● **Available data**:
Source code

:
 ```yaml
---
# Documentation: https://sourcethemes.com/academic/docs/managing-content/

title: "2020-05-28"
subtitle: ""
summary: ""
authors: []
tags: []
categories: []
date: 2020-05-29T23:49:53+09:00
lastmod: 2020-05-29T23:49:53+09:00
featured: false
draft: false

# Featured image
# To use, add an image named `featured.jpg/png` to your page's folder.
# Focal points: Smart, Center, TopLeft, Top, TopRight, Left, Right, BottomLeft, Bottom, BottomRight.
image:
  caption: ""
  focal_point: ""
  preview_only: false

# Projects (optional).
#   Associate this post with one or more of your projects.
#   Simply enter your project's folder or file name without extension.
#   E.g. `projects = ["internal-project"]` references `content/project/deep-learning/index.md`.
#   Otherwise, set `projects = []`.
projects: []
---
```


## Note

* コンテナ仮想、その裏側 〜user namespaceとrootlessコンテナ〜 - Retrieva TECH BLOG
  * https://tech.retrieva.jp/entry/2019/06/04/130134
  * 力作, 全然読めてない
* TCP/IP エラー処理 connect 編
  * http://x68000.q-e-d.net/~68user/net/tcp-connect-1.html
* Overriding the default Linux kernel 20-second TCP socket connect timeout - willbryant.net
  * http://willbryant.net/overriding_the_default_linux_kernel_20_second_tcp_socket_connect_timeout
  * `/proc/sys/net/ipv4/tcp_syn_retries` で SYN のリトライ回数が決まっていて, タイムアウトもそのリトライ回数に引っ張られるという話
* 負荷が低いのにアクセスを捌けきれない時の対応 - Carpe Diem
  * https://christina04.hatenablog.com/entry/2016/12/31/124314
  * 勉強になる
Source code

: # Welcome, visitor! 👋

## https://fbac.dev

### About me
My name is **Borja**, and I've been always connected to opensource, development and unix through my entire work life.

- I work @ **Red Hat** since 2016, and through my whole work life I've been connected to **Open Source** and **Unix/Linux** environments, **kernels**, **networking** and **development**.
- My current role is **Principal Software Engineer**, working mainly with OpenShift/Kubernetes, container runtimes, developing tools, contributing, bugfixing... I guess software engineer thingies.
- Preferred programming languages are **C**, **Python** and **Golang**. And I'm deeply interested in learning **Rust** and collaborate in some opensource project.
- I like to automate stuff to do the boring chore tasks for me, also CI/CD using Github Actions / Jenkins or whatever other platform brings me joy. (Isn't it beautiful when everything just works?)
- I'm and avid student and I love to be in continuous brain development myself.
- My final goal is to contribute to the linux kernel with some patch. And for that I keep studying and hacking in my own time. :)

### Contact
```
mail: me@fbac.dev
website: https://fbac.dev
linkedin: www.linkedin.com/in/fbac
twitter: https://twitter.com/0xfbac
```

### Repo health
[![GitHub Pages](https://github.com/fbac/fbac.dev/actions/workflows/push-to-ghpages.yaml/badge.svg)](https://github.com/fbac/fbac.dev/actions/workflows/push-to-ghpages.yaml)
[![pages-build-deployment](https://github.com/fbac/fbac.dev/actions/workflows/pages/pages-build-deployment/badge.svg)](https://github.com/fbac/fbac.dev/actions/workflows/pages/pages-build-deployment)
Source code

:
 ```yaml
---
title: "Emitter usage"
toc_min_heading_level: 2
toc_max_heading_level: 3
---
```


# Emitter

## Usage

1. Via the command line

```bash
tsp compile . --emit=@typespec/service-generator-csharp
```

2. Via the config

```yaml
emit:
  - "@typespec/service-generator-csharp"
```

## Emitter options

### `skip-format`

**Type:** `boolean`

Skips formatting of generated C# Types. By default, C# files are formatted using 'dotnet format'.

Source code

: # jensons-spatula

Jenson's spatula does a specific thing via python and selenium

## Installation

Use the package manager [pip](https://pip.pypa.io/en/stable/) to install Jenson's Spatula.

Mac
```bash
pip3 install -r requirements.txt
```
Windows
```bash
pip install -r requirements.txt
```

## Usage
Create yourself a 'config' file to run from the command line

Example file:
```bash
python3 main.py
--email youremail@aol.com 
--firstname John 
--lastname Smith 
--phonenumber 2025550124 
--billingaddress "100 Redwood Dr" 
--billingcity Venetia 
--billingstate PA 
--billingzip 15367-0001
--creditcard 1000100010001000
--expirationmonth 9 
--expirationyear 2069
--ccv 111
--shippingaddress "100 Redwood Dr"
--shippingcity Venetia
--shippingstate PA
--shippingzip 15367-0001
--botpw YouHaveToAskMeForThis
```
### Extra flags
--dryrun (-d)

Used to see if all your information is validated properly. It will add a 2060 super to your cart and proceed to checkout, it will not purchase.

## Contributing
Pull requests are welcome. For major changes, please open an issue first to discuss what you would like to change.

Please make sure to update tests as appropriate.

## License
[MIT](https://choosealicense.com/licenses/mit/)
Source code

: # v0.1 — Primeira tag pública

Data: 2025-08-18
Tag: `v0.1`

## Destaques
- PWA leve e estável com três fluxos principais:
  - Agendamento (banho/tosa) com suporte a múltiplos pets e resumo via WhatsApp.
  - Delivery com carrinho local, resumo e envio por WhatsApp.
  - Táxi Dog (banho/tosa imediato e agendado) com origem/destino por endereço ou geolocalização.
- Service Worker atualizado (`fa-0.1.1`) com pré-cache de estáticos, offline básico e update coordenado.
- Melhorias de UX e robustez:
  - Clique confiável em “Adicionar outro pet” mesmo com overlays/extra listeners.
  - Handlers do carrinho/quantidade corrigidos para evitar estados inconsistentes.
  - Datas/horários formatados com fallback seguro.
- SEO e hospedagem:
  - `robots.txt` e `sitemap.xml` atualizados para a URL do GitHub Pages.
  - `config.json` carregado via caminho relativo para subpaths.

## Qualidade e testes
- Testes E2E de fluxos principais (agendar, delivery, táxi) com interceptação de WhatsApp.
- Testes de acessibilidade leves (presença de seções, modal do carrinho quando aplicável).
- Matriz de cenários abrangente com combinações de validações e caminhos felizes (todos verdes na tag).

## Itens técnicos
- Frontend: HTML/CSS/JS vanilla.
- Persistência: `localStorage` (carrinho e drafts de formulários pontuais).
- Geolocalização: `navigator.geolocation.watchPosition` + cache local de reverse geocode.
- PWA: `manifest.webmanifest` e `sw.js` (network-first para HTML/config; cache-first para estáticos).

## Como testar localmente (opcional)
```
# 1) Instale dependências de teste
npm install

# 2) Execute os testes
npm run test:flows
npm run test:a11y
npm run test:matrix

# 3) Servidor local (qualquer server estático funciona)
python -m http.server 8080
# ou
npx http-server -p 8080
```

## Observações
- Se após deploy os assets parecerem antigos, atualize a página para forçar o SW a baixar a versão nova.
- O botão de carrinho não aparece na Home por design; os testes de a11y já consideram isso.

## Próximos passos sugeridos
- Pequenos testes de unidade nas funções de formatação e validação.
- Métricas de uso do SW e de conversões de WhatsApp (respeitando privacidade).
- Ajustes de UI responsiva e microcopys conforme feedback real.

● **Problem description**: Copy out the lines above exactly, beginning at the one that contains "- Service Worker" and ending at the one that contains "- Métricas de".

● **Response to this task**:
- Service Worker atualizado (`fa-0.1.1`) com pré-cache de estáticos, offline básico e update coordenado.
- Melhorias de UX e robustez:
  - Clique confiável em “Adicionar outro pet” mesmo com overlays/extra listeners.
  - Handlers do carrinho/quantidade corrigidos para evitar estados inconsistentes.
  - Datas/horários formatados com fallback seguro.
- SEO e hospedagem:
  - `robots.txt` e `sitemap.xml` atualizados para a URL do GitHub Pages.
  - `config.json` carregado via caminho relativo para subpaths.

## Qualidade e testes
- Testes E2E de fluxos principais (agendar, delivery, táxi) com interceptação de WhatsApp.
- Testes de acessibilidade leves (presença de seções, modal do carrinho quando aplicável).
- Matriz de cenários abrangente com combinações de validações e caminhos felizes (todos verdes na tag).

## Itens técnicos
- Frontend: HTML/CSS/JS vanilla.
- Persistência: `localStorage` (carrinho e drafts de formulários pontuais).
- Geolocalização: `navigator.geolocation.watchPosition` + cache local de reverse geocode.
- PWA: `manifest.webmanifest` e `sw.js` (network-first para HTML/config; cache-first para estáticos).

## Como testar localmente (opcional)
```
# 1) Instale dependências de teste
npm install

# 2) Execute os testes
npm run test:flows
npm run test:a11y
npm run test:matrix

# 3) Servidor local (qualquer server estático funciona)
python -m http.server 8080
# ou
npx http-server -p 8080
```

## Observações
- Se após deploy os assets parecerem antigos, atualize a página para forçar o SW a baixar a versão nova.
- O botão de carrinho não aparece na Home por design; os testes de a11y já consideram isso.

## Próximos passos sugeridos
- Pequenos testes de unidade nas funções de formatação e validação.
- Métricas de uso do SW e de conversões de WhatsApp (respeitando privacidade).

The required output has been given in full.